Pictures paired with source code

+++

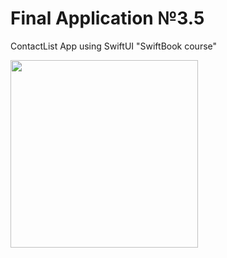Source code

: # Final Application №3.5
ContactList App using SwiftUI "SwiftBook course"

<img src="" style="width:300px;"/>
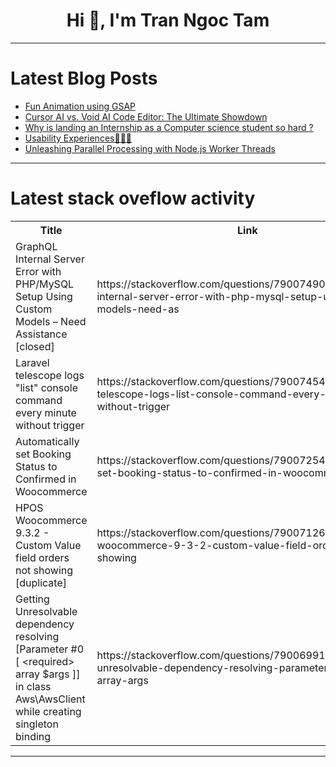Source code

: <h1 align="center">Hi 👋, I'm Tran Ngoc Tam</h1>

---

# Latest Blog Posts 
<!-- BLOG-POST-LIST:START -->
- [Fun Animation using GSAP](https://dev.to/akshat0610/fun-animation-using-gsap-4bbi)
- [Cursor AI vs. Void AI Code Editor: The Ultimate Showdown](https://dev.to/dev007777/cursor-ai-vs-void-ai-code-editor-the-ultimate-showdown-309c)
- [Why is landing an Internship as a Computer science student so hard ?](https://dev.to/coding_quill_3d19fa22547e/why-is-landing-an-internship-as-a-computer-science-student-so-hard--oe0)
- [Usability Experiences👨🏾‍💻](https://dev.to/taariqelliott/usability-experiences-44m3)
- [Unleashing Parallel Processing with Node.js Worker Threads](https://dev.to/sarvabharan/unleashing-parallel-processing-with-nodejs-worker-threads-4dab)
<!-- BLOG-POST-LIST:END -->

---

# Latest stack oveflow activity
<table>
  <tr><th>Title</th><th>Link</th></tr>
  <!-- STACKOVERFLOW:START --><tr><td>GraphQL Internal Server Error with PHP/MySQL Setup Using Custom Models – Need Assistance [closed]</td><td>https://stackoverflow.com/questions/79007490/graphql-internal-server-error-with-php-mysql-setup-using-custom-models-need-as</td></tr><tr><td>Laravel telescope logs &quot;list&quot; console command every minute without trigger</td><td>https://stackoverflow.com/questions/79007454/laravel-telescope-logs-list-console-command-every-minute-without-trigger</td></tr><tr><td>Automatically set Booking Status to Confirmed in Woocommerce</td><td>https://stackoverflow.com/questions/79007254/automatically-set-booking-status-to-confirmed-in-woocommerce</td></tr><tr><td>HPOS Woocommerce 9.3.2 - Custom Value field orders not showing [duplicate]</td><td>https://stackoverflow.com/questions/79007126/hpos-woocommerce-9-3-2-custom-value-field-orders-not-showing</td></tr><tr><td>Getting Unresolvable dependency resolving [Parameter #0 [ &lt;required&gt; array $args ]] in class Aws\AwsClient while creating singleton binding</td><td>https://stackoverflow.com/questions/79006991/getting-unresolvable-dependency-resolving-parameter-0-required-array-args</td></tr><!-- STACKOVERFLOW:END -->
</table>

---


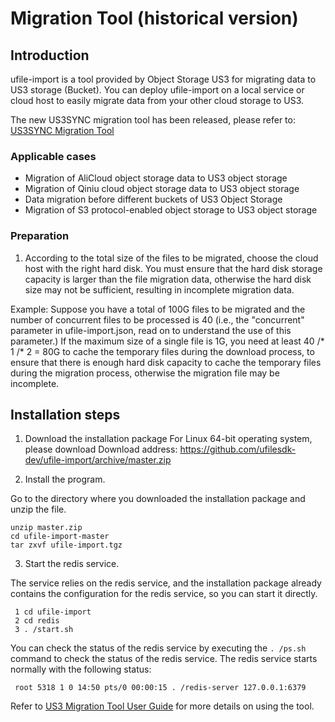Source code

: 

# Migration Tool (historical version)

## Introduction
ufile-import is a tool provided by Object Storage US3 for migrating data to US3 storage (Bucket). You can deploy ufile-import on a local service or cloud host to easily migrate data from your other cloud storage to US3.

The new US3SYNC migration tool has been released, please refer to: [US3SYNC Migration Tool](ufile/tools/us3sync/us3sync)

### Applicable cases

* Migration of AliCloud object storage data to US3 object storage
* Migration of Qiniu cloud object storage data to US3 object storage
* Data migration before different buckets of US3 Object Storage
* Migration of S3 protocol-enabled object storage to US3 object storage

### Preparation
1. According to the total size of the files to be migrated, choose the cloud host with the right hard disk. You must ensure that the hard disk storage capacity is larger than the file migration data, otherwise the hard disk size may not be sufficient, resulting in incomplete migration data.

Example: Suppose you have a total of 100G files to be migrated and the number of concurrent files to be processed is 40 (i.e., the "concurrent" parameter in ufile-import.json, read on to understand the use of this parameter.) If the maximum size of a single file is 1G, you need at least 40 /* 1 /* 2 = 80G to cache the temporary files during the download process, to ensure that there is enough hard disk capacity to cache the temporary files during the migration process, otherwise the migration file may be incomplete.

## Installation steps

1. Download the installation package
For Linux 64-bit operating system, please download
Download address: https://github.com/ufilesdk-dev/ufile-import/archive/master.zip

2. Install the program.

Go to the directory where you downloaded the installation package and unzip the file.

    unzip master.zip
    cd ufile-import-master
    tar zxvf ufile-import.tgz

3. Start the redis service.

The service relies on the redis service, and the installation package already contains the configuration for the redis service, so you can start it directly.

     1 cd ufile-import
     2 cd redis
     3 . /start.sh

You can check the status of the redis service by executing the `. /ps.sh` command to check the status of the redis service. The redis service starts normally with the following status:

     root 5318 1 0 14:50 pts/0 00:00:15 . /redis-server 127.0.0.1:6379

Refer to [US3 Migration Tool User Guide](https://github.com/ufilesdk-dev/ufile-import) for more details on using the tool.
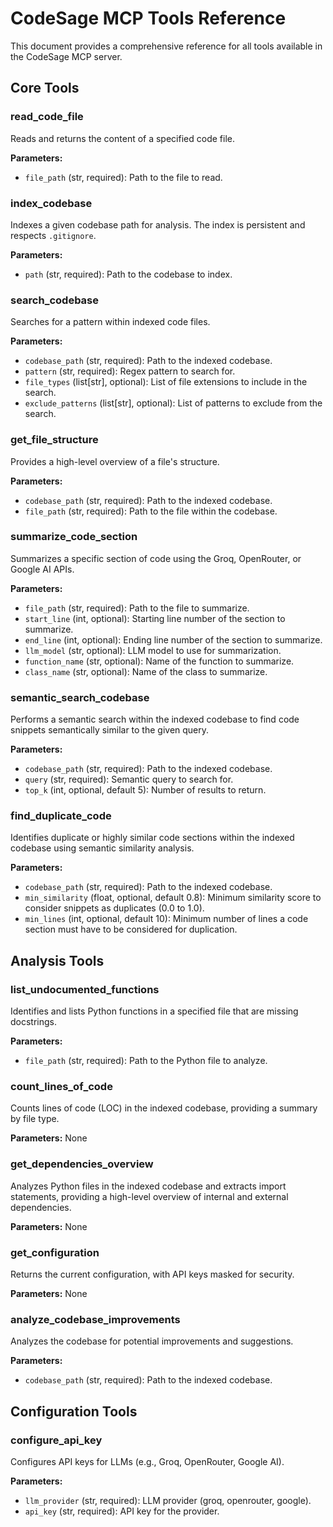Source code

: # CodeSage MCP Tools Reference

This document provides a comprehensive reference for all tools available in the CodeSage MCP server.

## Core Tools

### read_code_file
Reads and returns the content of a specified code file.

**Parameters:**
- `file_path` (str, required): Path to the file to read.

### index_codebase
Indexes a given codebase path for analysis. The index is persistent and respects `.gitignore`.

**Parameters:**
- `path` (str, required): Path to the codebase to index.

### search_codebase
Searches for a pattern within indexed code files.

**Parameters:**
- `codebase_path` (str, required): Path to the indexed codebase.
- `pattern` (str, required): Regex pattern to search for.
- `file_types` (list[str], optional): List of file extensions to include in the search.
- `exclude_patterns` (list[str], optional): List of patterns to exclude from the search.

### get_file_structure
Provides a high-level overview of a file's structure.

**Parameters:**
- `codebase_path` (str, required): Path to the indexed codebase.
- `file_path` (str, required): Path to the file within the codebase.

### summarize_code_section
Summarizes a specific section of code using the Groq, OpenRouter, or Google AI APIs.

**Parameters:**
- `file_path` (str, required): Path to the file to summarize.
- `start_line` (int, optional): Starting line number of the section to summarize.
- `end_line` (int, optional): Ending line number of the section to summarize.
- `llm_model` (str, optional): LLM model to use for summarization.
- `function_name` (str, optional): Name of the function to summarize.
- `class_name` (str, optional): Name of the class to summarize.

### semantic_search_codebase
Performs a semantic search within the indexed codebase to find code snippets semantically similar to the given query.

**Parameters:**
- `codebase_path` (str, required): Path to the indexed codebase.
- `query` (str, required): Semantic query to search for.
- `top_k` (int, optional, default 5): Number of results to return.

### find_duplicate_code
Identifies duplicate or highly similar code sections within the indexed codebase using semantic similarity analysis.

**Parameters:**
- `codebase_path` (str, required): Path to the indexed codebase.
- `min_similarity` (float, optional, default 0.8): Minimum similarity score to consider snippets as duplicates (0.0 to 1.0).
- `min_lines` (int, optional, default 10): Minimum number of lines a code section must have to be considered for duplication.

## Analysis Tools

### list_undocumented_functions
Identifies and lists Python functions in a specified file that are missing docstrings.

**Parameters:**
- `file_path` (str, required): Path to the Python file to analyze.

### count_lines_of_code
Counts lines of code (LOC) in the indexed codebase, providing a summary by file type.

**Parameters:**
None

### get_dependencies_overview
Analyzes Python files in the indexed codebase and extracts import statements, providing a high-level overview of internal and external dependencies.

**Parameters:**
None

### get_configuration
Returns the current configuration, with API keys masked for security.

**Parameters:**
None

### analyze_codebase_improvements
Analyzes the codebase for potential improvements and suggestions.

**Parameters:**
- `codebase_path` (str, required): Path to the indexed codebase.

## Configuration Tools

### configure_api_key
Configures API keys for LLMs (e.g., Groq, OpenRouter, Google AI).

**Parameters:**
- `llm_provider` (str, required): LLM provider (groq, openrouter, google).
- `api_key` (str, required): API key for the provider.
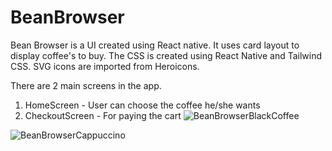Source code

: # BeanBrowser
Bean Browser is a UI created using React native. It uses card layout to display coffee's to buy.
The CSS is created using React Native and Tailwind CSS. SVG icons are imported from Heroicons.

There are 2 main screens in the app.
1) HomeScreen - User can choose the coffee he/she wants
2) CheckoutScreen - For paying the cart
![BeanBrowserBlackCoffee](https://github.com/abs110020/BeanBrowser/assets/5025282/ac8ddd88-89b7-4baa-9916-579444440a39)



![BeanBrowserCappuccino](https://github.com/abs110020/BeanBrowser/assets/5025282/922b9d46-bb78-4fd8-b025-8fb116ee7f08)
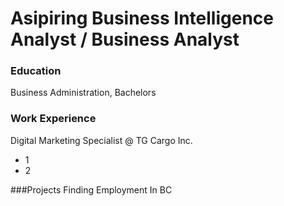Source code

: # Asipiring Business Intelligence Analyst / Business Analyst 

### Education
Business Administration, Bachelors 

### Work Experience
Digital Marketing Specialist @ TG Cargo Inc.
- 1
- 2

###Projects
Finding Employment In BC
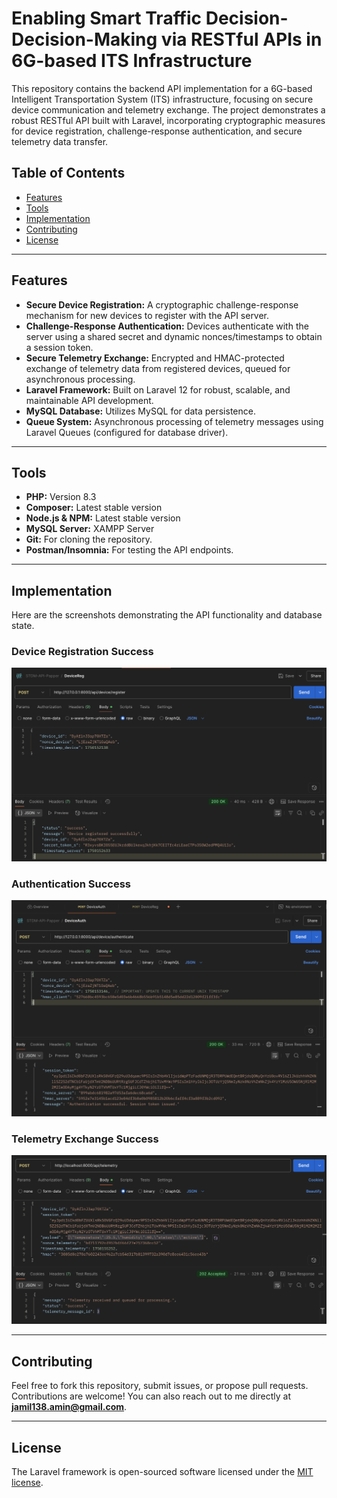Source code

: # Enabling Smart Traffic Decision-Decision-Making via RESTful APIs in 6G-based ITS Infrastructure

This repository contains the backend API implementation for a 6G-based Intelligent Transportation System (ITS) infrastructure, focusing on secure device communication and telemetry exchange. The project demonstrates a robust RESTful API built with Laravel, incorporating cryptographic measures for device registration, challenge-response authentication, and secure telemetry data transfer.

## Table of Contents

- [Features](#features)
- [Tools](#tools)
- [Implementation](#implementation)
- [Contributing](#contributing)
- [License](#license)

---

## Features

- **Secure Device Registration:** A cryptographic challenge-response mechanism for new devices to register with the API server.
- **Challenge-Response Authentication:** Devices authenticate with the server using a shared secret and dynamic nonces/timestamps to obtain a session token.
- **Secure Telemetry Exchange:** Encrypted and HMAC-protected exchange of telemetry data from registered devices, queued for asynchronous processing.
- **Laravel Framework:** Built on Laravel 12 for robust, scalable, and maintainable API development.
- **MySQL Database:** Utilizes MySQL for data persistence.
- **Queue System:** Asynchronous processing of telemetry messages using Laravel Queues (configured for database driver).

---

## Tools

- **PHP:** Version 8.3
- **Composer:** Latest stable version
- **Node.js & NPM:** Latest stable version
- **MySQL Server:** XAMPP Server
- **Git:** For cloning the repository.
- **Postman/Insomnia:** For testing the API endpoints.

---

## Implementation

Here are the screenshots demonstrating the API functionality and database state.

### Device Registration Success

![Screenshot of Device Registration API call in Postman/Insomnia showing a 200 OK response with secret_token_s.](Implementation/register.png)

### Authentication Success

![Screenshot of Challenge-Response Authentication API call in Postman/Insomnia showing a 200 OK response with session_token.](Implementation/auth.png)

### Telemetry Exchange Success

![Screenshot of Secure Telemetry Exchange API call in Postman/Insomnia showing a 202 Accepted response.](Implementation/telemetry.png)

---

## Contributing

Feel free to fork this repository, submit issues, or propose pull requests. Contributions are welcome! You can also reach out to me directly at **jamil138.amin@gmail.com**.

---

## License

The Laravel framework is open-sourced software licensed under the [MIT license](https://opensource.org/licenses/MIT).
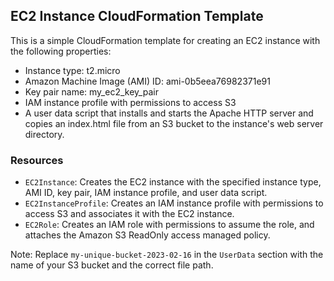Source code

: ## EC2 Instance CloudFormation Template

This is a simple CloudFormation template for creating an EC2 instance with the following properties:
- Instance type: t2.micro
- Amazon Machine Image (AMI) ID: ami-0b5eea76982371e91
- Key pair name: my_ec2_key_pair
- IAM instance profile with permissions to access S3
- A user data script that installs and starts the Apache HTTP server and copies an index.html file from an S3 bucket to the instance's web server directory.

### Resources
- `EC2Instance`: Creates the EC2 instance with the specified instance type, AMI ID, key pair, IAM instance profile, and user data script.
- `EC2InstanceProfile`: Creates an IAM instance profile with permissions to access S3 and associates it with the EC2 instance.
- `EC2Role`: Creates an IAM role with permissions to assume the role, and attaches the Amazon S3 ReadOnly access managed policy.

Note: Replace `my-unique-bucket-2023-02-16` in the `UserData` section with the name of your S3 bucket and the correct file path.
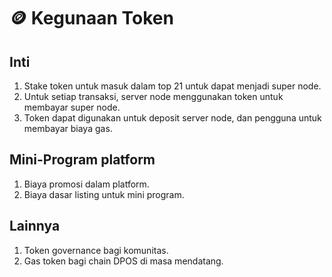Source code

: # 🪙 Kegunaan Token

## Inti

1. Stake token untuk masuk dalam top 21 untuk dapat menjadi super node.
2. Untuk setiap transaksi, server node menggunakan token untuk membayar super node.
3. Token dapat digunakan untuk deposit server node, dan pengguna untuk membayar biaya gas.

## Mini-Program platform

1. Biaya promosi dalam platform.
2. Biaya dasar listing untuk mini program.

## Lainnya

1. Token governance bagi komunitas.
2. Gas token bagi chain DPOS di masa mendatang.
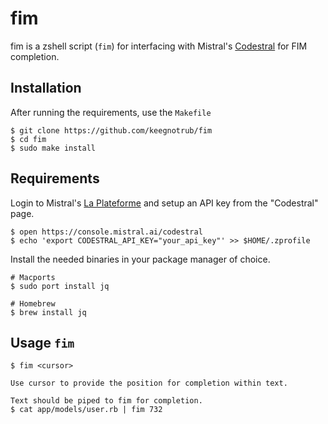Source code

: # fim

fim is a zshell script (`fim`) for interfacing with Mistral's [Codestral](https://mistral.ai/news/codestral-2501) for FIM completion.

## Installation

After running the requirements, use the `Makefile`

    $ git clone https://github.com/keegnotrub/fim
    $ cd fim
    $ sudo make install

## Requirements

Login to Mistral's [La Plateforme](https://console.mistral.ai/codestral) and setup an API key from the "Codestral" page.

    $ open https://console.mistral.ai/codestral
    $ echo 'export CODESTRAL_API_KEY="your_api_key"' >> $HOME/.zprofile
    
Install the needed binaries in your package manager of choice.

    # Macports
    $ sudo port install jq

    # Homebrew
    $ brew install jq

## Usage `fim`
    
    $ fim <cursor>

    Use cursor to provide the position for completion within text.

    Text should be piped to fim for completion.
    $ cat app/models/user.rb | fim 732
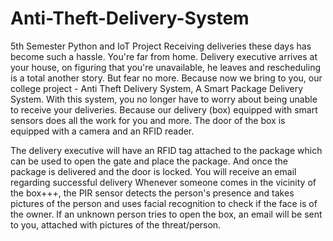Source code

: # Anti-Theft-Delivery-System
5th Semester Python and IoT Project 
Receiving deliveries these days has become such a hassle. You're far from home. Delivery executive arrives at your house, on figuring that you're unavailable, he leaves and rescheduling is a total another story.
But fear no more. Because now we bring to you, our college project - Anti Theft Delivery System, A Smart Package Delivery System.
With this system, you no longer have to worry about being unable to receive your deliveries. Because our delivery (box) equipped with smart sensors does all the work for you and more.
The door of the box is equipped with a camera and an RFID reader.

The delivery executive will have an RFID tag attached to the package which can be used to open the gate and place the package. And once the package is delivered and the door is locked. You will receive an email regarding successful delivery
Whenever someone comes in the vicinity of the box+++, the PIR sensor detects the person's presence and takes pictures of the person and uses facial recognition to check if the face is of the owner.
If an unknown person tries to open the box, an email will be sent to you, attached with pictures of the threat/person.
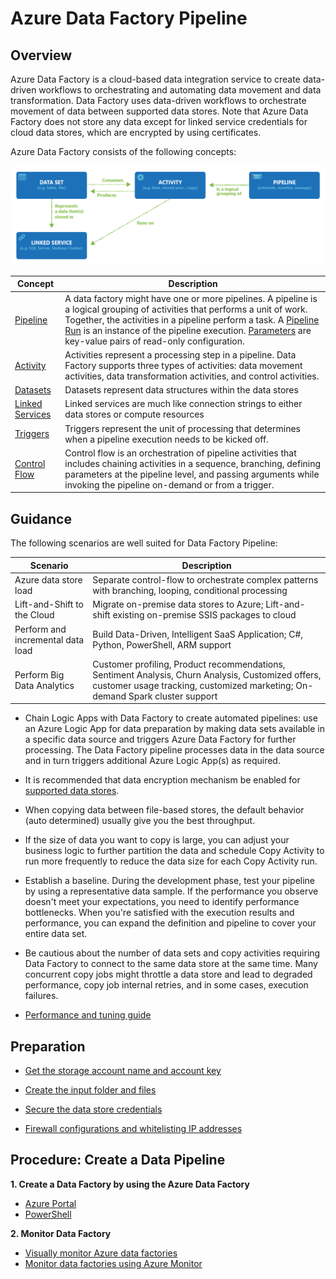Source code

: # Azure Data Factory Pipeline 


## Overview 


Azure Data Factory is a cloud-based data integration service to create data-driven workflows to orchestrating and automating data movement and data transformation. Data Factory uses data-driven workflows to orchestrate movement of data between supported data stores. Note that Azure Data Factory does not store any data except for linked service credentials for cloud data stores, which are encrypted by using certificates. 


 


Azure Data Factory consists of the following concepts: 



![DataFactoryPipeline](https://github.com/alvarovitta/Azure-Automation-/blob/master/Images/Data_Factory_Pipeline.png)






| __Concept__ | __Description__ |
|------------------------------|----------------------------|
| [Pipeline](https://docs.microsoft.com/en-us/azure/data-factory/introduction#pipeline)   | A data factory might have one or more pipelines. A pipeline is a logical grouping of activities that performs a unit of work. Together, the activities in a pipeline perform a task. A [Pipeline Run](https://docs.microsoft.com/en-us/azure/data-factory/introduction#pipeline-runs) is an instance of the pipeline execution. [Parameters](https://docs.microsoft.com/en-us/azure/data-factory/introduction#parameters) are key-value pairs of read-only configuration.  | 
| [Activity](https://docs.microsoft.com/en-us/azure/data-factory/introduction#activity)     | Activities represent a processing step in a pipeline. Data Factory supports three types of activities: data movement activities, data transformation activities, and control activities.  | 
| [Datasets](https://docs.microsoft.com/en-us/azure/data-factory/introduction#datasets)   | Datasets represent data structures within the data stores  | 
| [Linked Services](https://docs.microsoft.com/en-us/azure/data-factory/introduction#linked-services)     | Linked services are much like connection strings to either data stores or compute resources  | 
| [Triggers](https://docs.microsoft.com/en-us/azure/data-factory/introduction#triggers)     | Triggers represent the unit of processing that determines when a pipeline execution needs to be kicked off.   | 
| [Control Flow](https://docs.microsoft.com/en-us/azure/data-factory/introduction#control-flow)     | Control flow is an orchestration of pipeline activities that includes chaining activities in a sequence, branching, defining parameters at the pipeline level, and passing arguments while invoking the pipeline on-demand or from a trigger. | 

## Guidance 

The following scenarios are well suited for Data Factory Pipeline: 

| __Scenario__ | __Description__ |
|------------------------------|----------------------------|
| Azure data store load    | Separate control-flow to orchestrate complex patterns with branching, looping, conditional processing  | 
| Lift-and-Shift to the Cloud      | Migrate on-premise data stores to Azure; Lift-and-shift existing on-premise SSIS packages to cloud   | 
|Perform and incremental data load  |  Build Data-Driven, Intelligent SaaS Application; C#, Python, PowerShell, ARM support | 
| Perform Big Data Analytics     | Customer profiling, Product recommendations, Sentiment Analysis, Churn Analysis, Customized offers, customer usage tracking, customized marketing; On-demand Spark cluster support   | 


- Chain Logic Apps with Data Factory to create automated pipelines: use an Azure Logic App for data preparation by making data sets available in a specific data source and  triggers Azure Data Factory for further processing. The Data Factory pipeline processes data in the data source and in turn triggers additional Azure Logic App(s) as required. 

- It is recommended that data encryption mechanism be enabled for [supported data stores](https://docs.microsoft.com/en-us/azure/data-factory/data-movement-security-considerations#data-encryption-at-rest).  

- When copying data between file-based stores, the default behavior (auto determined) usually give you the best throughput.
  
- If the size of data you want to copy is large, you can adjust your business logic to further partition the data and schedule Copy Activity to run more frequently to reduce the data size for each Copy Activity run. 

- Establish a baseline. During the development phase, test your pipeline by using a representative data sample. If the performance you observe doesn't meet your expectations, you need to identify performance bottlenecks. When you're satisfied with the execution results and performance, you can expand the definition and pipeline to cover your entire data set. 

- Be cautious about the number of data sets and copy activities requiring Data Factory to connect to the same data store at the same time. Many concurrent copy jobs might throttle a data store and lead to degraded performance, copy job internal retries, and in some cases, execution failures. 

- [Performance and tuning guide](https://docs.microsoft.com/en-us/azure/data-factory/copy-activity-performance)


## Preparation 

 
- [Get the storage account name and account key](https://docs.microsoft.com/en-us/azure/data-factory/quickstart-create-data-factory-portal#azure-storage-account) 

- [Create the input folder and files](https://docs.microsoft.com/en-us/azure/data-factory/quickstart-create-data-factory-portal#create-the-input-folder-and-files) 

- [Secure the data store credentials](https://docs.microsoft.com/en-us/azure/data-factory/data-movement-security-considerations#securing-data-store-credentials)  

- [Firewall configurations and whitelisting IP addresses](https://docs.microsoft.com/en-us/azure/data-factory/data-movement-security-considerations) 

## Procedure: Create a Data Pipeline 

**1. Create a Data Factory by using the Azure Data Factory** 

- [Azure Portal](https://docs.microsoft.com/en-us/azure/data-factory/quickstart-create-data-factory-portal#create-a-data-factory) 
- [PowerShell](https://docs.microsoft.com/en-us/azure/data-factory/quickstart-create-data-factory-powershell#create-a-data-factory) 

 

**2. Monitor Data Factory** 

- [Visually monitor Azure data factories](https://docs.microsoft.com/en-us/azure/data-factory/monitor-visually)  
- [Monitor data factories using Azure Monitor](https://docs.microsoft.com/en-us/azure/data-factory/monitor-using-azure-monitor)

+++

▶ Task: Go through the entries above and say how many lines include the word "Analyzes". Give the number only.

▶ Worked solution: 2